#### EXTRACTED RECORDS
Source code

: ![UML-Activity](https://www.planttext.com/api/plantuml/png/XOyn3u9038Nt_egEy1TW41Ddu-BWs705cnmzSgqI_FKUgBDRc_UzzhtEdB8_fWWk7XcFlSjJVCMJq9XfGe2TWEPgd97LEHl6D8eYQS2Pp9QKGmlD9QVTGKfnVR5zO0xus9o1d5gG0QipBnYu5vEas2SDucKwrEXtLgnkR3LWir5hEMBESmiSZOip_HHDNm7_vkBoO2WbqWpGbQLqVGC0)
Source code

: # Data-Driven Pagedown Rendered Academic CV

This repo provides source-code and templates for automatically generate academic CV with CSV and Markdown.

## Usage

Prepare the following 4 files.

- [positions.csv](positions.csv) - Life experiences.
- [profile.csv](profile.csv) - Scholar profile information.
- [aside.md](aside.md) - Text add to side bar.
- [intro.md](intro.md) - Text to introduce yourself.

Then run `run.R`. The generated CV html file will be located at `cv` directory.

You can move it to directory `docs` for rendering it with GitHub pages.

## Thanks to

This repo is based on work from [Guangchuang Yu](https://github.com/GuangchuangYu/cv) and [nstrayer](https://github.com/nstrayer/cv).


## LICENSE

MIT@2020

--

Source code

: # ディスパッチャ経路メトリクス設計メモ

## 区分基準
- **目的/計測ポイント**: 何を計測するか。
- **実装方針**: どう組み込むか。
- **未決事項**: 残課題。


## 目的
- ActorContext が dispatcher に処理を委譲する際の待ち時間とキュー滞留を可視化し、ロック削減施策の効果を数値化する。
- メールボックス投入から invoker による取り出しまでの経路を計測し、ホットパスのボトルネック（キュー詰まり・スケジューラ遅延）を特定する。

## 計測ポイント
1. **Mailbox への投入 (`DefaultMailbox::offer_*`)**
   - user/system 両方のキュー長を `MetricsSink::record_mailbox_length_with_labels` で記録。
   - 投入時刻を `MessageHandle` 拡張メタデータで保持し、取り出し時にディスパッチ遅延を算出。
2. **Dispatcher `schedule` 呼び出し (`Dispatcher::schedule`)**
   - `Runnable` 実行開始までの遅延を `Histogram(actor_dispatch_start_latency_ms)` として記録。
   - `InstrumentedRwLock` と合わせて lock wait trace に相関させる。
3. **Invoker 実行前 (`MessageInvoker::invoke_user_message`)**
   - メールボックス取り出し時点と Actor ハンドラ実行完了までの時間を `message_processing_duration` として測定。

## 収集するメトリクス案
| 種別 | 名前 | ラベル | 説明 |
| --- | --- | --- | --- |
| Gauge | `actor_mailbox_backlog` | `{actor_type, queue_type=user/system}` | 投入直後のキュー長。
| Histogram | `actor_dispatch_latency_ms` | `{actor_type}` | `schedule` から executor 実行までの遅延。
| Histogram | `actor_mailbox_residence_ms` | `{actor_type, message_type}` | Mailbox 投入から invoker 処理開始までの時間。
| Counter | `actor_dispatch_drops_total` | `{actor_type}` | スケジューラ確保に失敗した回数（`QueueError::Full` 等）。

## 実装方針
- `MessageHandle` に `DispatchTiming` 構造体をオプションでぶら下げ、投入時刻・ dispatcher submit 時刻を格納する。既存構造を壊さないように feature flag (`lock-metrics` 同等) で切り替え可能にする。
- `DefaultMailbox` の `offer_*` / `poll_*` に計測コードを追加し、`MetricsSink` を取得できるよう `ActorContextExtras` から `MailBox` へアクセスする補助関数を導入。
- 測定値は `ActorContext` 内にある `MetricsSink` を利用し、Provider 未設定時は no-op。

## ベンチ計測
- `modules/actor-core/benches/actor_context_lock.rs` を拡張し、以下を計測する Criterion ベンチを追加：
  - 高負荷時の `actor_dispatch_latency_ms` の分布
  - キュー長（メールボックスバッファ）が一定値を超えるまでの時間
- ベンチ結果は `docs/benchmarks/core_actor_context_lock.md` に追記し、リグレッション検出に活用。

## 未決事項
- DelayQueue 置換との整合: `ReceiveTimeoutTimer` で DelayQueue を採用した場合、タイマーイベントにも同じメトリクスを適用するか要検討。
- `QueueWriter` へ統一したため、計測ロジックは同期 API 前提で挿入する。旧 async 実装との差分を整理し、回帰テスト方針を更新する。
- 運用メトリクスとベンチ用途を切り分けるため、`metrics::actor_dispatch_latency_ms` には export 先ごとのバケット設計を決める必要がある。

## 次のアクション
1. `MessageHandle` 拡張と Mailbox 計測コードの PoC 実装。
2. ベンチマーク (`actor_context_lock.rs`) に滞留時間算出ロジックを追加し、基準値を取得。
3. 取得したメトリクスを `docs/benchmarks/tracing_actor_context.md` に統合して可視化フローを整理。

#### EXERCISE
For the listing above, identify each line bearing "This".

#### FINISHED EXERCISE
This repo provides source-code and templates for automatically generate academic CV with CSV and Markdown.
This repo is based on work from [Guangchuang Yu](https://github.com/GuangchuangYu/cv) and [nstrayer](https://github.com/nstrayer/cv).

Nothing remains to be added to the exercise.